Kahn refused to get into specifics about Rambis' future with the team other than that he will meet with the coach and owner Glen Taylor in the coming weeks. But his silence and refusal to defend the embattled coach should say all that needs to be said.
Rambis has two seasons left on his contract and declined to speculate on his future after the Wolves' 15th consecutive loss lowered his two-year record to 32-132.
"I have a contract and I just work under those guidelines," Rambis said. "Until somebody tells me differently, that is how I will approach it."
Even more telling than Kahn's refusal to answer questions about Rambis' future was Kevin Love not going to bat for his coach in his season-ending media availability.
During a 10-minute session with reporters, Love had every opportunity to stand up and defend Rambis but instead just toed the company line, trying his best to not say anything controversial.
"Whatever happens, happens," Love said. "For me, I will be content with it and we will see what goes from here."
Love's opinion -- like a former Wolves forward with whom he shares a first name -- no doubt carries a lot of weight in the organization. His contract is up at the end of next season and he remains the lone proven piece to the puzzle. Love has said he enjoys the city of Minneapolis but continues to stress that, more than anything, he wants to win.
"I think more than anything I just want to start winning," he said. "Whether that's with the coach we have now or a new coach, I just want to start winning now."
Love even dodged a question on whether it would be fair or not to dismiss Rambis after just two seasons without getting a third year to see this rebuilding project out.
"That's a tough question for me to answer, I guess," he said. "If that's the case, he had two years to show what he could do, and there's not a doubt in my mind that he could probably land a job elsewhere but we will see what happens. You just don't know what is going to happen."

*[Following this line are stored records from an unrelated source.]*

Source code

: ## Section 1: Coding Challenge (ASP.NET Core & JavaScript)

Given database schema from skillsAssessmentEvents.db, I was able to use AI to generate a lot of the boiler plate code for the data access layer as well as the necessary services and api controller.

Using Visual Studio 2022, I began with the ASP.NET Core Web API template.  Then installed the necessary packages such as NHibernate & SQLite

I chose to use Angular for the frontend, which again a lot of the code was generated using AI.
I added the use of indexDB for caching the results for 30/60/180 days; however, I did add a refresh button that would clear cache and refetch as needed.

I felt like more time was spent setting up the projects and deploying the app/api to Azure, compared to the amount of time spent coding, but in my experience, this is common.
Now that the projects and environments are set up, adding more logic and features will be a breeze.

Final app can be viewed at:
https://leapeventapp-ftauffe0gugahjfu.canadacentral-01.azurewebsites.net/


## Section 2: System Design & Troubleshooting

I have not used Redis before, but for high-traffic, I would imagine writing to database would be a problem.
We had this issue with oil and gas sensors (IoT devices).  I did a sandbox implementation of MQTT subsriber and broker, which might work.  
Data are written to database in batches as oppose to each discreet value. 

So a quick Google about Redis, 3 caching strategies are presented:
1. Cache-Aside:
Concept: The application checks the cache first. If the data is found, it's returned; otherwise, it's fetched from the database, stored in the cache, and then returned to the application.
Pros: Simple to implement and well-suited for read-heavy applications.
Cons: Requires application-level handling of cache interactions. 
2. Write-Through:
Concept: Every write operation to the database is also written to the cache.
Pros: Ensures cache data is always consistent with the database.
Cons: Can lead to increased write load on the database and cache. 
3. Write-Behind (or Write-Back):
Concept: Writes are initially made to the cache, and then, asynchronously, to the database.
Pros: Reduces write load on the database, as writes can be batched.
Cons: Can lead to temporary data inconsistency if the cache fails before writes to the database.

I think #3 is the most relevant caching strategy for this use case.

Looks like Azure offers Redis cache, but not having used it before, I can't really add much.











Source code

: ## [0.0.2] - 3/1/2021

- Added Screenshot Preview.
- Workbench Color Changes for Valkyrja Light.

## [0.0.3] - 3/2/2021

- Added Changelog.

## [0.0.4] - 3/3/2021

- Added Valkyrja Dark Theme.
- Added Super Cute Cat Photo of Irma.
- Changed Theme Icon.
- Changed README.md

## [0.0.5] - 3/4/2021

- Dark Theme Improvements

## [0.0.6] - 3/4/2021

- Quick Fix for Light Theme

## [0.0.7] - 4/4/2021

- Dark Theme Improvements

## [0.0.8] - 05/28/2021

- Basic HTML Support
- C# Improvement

It wasn't just Love who didn't defend their coach. Rookie Wesley Johnson didn't seem to think the team would have any problem transitioning to a new coach next season either.
"We brought Anthony (Randolph) here with open arms, so I think our group is very open to anything really," Johnson said.
Love echoed Johnson's sentiment that the players would be able to make the transition to a new system rather easily.
"For me, the type of player I am, I feel like I can excel in any system," Love said. "Maybe for other guys that might tweak or adjust how they feel about it a little bit. But for me, I feel like a play doesn't have to be run for me for me to be effective. Kind of the same thing for me on rebounding, it isn't really a system type of thing. I can shine in any system."
Love also pointed to the Chicago Bulls as an example of a young team that took a step forward this season under a new head coach.
"That is a first year coach in (Chicago), Tom Thibodeau," he said. "He took them defensively to the next level and they all bought into his system and they are arguably the best team in the league."
Love's season-ending meeting with Rambis and Kahn will take place on Thursday. He said he'll have his meeting with owner Glen Taylor in the coming weeks, and he suspects the question of Rambis' future will come up.
"(Taylor) will bring it up," Love said. "How I answer that question depends on how he asks it and what he asks. When the time comes, I will have an answer for it."
The writing appeared even more clearly on the wall for Rambis' tenure when he and Kahn were asked about each other. Both described their relationship as "professional" and "businesslike," and neither gave off the impression they will be sharing a beer together in the Target Field stands anytime soon.
"I think that whenever a team doesn't perform to its expectations, there's a natural sense of tension that can exist," Kahn said.
Rambis, on the other hand, sees it more as a case of misplaced expectations.
"We always set goals as a coaching staff," Rambis said. "Some goals set by some people are unrealistic."
Wednesday's loss clinched the worst record in the league (17-65) for the Wolves and gives them the best odds of landing the No. 1 overall pick in June's NBA Draft.
But this season, like most seasons for this seemingly cursed franchise and tortured fanbase, ends with more questions than answers and an interesting summer ahead.